» RECORDS SHOWN:
=-=-=-=-=
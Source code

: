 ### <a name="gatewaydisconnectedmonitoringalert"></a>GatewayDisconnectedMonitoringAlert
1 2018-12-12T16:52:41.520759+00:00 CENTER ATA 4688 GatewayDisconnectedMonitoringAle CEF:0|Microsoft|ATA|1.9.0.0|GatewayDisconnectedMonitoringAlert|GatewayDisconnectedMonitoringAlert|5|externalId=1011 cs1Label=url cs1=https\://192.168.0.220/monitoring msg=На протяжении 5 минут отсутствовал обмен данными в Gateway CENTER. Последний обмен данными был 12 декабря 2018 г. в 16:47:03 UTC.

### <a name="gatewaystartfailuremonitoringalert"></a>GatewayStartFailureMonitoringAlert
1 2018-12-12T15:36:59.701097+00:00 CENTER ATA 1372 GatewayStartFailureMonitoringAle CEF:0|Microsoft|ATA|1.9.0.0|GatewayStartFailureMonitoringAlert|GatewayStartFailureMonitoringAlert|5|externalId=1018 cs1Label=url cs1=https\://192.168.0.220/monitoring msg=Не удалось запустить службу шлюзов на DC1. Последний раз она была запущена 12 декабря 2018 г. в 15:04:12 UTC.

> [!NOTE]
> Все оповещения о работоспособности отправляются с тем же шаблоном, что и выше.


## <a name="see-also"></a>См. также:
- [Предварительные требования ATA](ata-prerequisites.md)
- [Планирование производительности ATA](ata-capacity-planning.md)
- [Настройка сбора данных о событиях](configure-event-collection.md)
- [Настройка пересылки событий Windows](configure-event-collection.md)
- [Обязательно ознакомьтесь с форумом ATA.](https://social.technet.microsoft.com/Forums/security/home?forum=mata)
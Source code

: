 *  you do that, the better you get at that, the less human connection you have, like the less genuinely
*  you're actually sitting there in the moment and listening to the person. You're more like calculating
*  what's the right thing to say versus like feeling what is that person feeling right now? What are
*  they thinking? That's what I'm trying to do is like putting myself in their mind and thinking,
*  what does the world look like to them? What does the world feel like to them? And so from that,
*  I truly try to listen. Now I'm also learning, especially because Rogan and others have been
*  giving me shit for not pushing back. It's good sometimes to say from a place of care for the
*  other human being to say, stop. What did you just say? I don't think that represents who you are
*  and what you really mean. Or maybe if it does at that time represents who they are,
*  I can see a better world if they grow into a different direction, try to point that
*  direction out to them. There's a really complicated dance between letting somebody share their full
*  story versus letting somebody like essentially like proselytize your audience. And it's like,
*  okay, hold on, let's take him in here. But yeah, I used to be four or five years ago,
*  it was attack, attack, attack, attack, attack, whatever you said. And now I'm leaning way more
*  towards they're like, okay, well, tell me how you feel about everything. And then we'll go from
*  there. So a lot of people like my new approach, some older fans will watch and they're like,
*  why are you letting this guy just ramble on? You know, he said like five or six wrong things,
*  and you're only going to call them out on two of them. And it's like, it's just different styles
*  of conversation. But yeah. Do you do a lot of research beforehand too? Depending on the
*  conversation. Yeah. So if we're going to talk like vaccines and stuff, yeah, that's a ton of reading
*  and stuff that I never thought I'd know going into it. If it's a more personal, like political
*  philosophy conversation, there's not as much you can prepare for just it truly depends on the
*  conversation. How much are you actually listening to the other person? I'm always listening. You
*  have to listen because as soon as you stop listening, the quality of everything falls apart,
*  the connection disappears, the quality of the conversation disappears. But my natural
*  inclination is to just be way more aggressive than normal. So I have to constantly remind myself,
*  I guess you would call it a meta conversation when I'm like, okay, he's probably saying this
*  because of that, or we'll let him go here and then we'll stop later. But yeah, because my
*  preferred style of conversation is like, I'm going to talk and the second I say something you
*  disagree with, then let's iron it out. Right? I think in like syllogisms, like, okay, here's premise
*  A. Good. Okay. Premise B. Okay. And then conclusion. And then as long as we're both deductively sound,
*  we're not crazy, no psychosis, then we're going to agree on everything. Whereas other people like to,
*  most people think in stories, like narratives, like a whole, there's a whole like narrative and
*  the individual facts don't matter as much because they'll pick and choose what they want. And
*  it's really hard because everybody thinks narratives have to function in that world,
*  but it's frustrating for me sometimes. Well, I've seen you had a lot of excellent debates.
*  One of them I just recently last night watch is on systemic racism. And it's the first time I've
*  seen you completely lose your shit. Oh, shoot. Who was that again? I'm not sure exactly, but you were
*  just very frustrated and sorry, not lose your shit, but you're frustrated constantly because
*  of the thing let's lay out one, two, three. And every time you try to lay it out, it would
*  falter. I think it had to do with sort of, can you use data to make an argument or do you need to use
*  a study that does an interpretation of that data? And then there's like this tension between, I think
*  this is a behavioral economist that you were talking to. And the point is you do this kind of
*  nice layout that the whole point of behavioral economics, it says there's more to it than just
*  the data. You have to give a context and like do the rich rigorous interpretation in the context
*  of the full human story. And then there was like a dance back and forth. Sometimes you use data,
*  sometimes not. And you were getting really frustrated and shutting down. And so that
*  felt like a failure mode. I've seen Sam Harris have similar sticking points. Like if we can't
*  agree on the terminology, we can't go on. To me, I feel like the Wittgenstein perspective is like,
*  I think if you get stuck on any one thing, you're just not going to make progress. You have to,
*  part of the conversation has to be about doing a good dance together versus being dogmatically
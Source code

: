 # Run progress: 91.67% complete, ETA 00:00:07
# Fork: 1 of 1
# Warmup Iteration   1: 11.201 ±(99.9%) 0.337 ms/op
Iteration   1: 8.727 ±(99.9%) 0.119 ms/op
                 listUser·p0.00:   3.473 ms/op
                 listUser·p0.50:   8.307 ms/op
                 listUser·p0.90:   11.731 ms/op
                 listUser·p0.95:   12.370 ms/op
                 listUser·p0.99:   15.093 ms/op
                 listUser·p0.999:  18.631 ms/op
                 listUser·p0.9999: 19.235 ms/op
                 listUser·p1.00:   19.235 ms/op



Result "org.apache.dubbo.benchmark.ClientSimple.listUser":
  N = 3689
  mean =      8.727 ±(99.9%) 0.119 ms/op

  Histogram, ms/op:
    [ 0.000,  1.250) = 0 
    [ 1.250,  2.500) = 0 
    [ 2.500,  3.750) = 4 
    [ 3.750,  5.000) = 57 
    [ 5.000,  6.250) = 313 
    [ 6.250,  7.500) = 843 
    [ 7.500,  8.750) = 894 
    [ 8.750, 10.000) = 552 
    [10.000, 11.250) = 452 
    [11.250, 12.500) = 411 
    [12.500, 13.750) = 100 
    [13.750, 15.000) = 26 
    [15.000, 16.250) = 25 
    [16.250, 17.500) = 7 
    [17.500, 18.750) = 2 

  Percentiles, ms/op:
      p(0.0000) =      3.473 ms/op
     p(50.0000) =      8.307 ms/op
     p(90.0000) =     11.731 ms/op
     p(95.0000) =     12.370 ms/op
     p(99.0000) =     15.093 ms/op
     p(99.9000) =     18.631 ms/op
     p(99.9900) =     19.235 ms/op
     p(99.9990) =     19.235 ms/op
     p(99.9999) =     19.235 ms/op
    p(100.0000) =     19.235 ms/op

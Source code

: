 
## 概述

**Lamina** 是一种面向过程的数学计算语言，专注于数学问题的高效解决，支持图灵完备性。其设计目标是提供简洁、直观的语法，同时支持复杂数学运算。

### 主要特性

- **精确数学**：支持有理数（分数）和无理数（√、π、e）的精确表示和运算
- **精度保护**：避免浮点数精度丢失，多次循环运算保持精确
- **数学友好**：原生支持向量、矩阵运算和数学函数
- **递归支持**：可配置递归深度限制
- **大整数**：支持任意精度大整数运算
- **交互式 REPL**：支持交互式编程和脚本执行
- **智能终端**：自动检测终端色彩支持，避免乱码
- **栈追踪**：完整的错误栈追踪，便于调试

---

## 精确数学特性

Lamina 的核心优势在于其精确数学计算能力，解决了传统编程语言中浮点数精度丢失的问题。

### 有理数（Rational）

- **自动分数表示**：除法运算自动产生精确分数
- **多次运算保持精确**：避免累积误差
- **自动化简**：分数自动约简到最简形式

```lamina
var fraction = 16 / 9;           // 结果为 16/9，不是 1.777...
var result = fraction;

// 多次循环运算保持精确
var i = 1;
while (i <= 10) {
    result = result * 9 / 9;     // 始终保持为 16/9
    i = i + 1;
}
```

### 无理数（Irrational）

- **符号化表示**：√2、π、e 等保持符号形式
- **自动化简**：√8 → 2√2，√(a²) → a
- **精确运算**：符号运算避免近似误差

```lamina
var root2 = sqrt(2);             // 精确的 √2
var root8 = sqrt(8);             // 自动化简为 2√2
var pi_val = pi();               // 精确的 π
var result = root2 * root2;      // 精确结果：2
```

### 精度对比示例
=-=-=-=-=
Look through the entries above and quote exactly the lines from the line with "why are you" to the line with "say something you", counting both of those lines.

*  why are you letting this guy just ramble on? You know, he said like five or six wrong things,
*  and you're only going to call them out on two of them. And it's like, it's just different styles
*  of conversation. But yeah. Do you do a lot of research beforehand too? Depending on the
*  conversation. Yeah. So if we're going to talk like vaccines and stuff, yeah, that's a ton of reading
*  and stuff that I never thought I'd know going into it. If it's a more personal, like political
*  philosophy conversation, there's not as much you can prepare for just it truly depends on the
*  conversation. How much are you actually listening to the other person? I'm always listening. You
*  have to listen because as soon as you stop listening, the quality of everything falls apart,
*  the connection disappears, the quality of the conversation disappears. But my natural
*  inclination is to just be way more aggressive than normal. So I have to constantly remind myself,
*  I guess you would call it a meta conversation when I'm like, okay, he's probably saying this
*  because of that, or we'll let him go here and then we'll stop later. But yeah, because my
*  preferred style of conversation is like, I'm going to talk and the second I say something you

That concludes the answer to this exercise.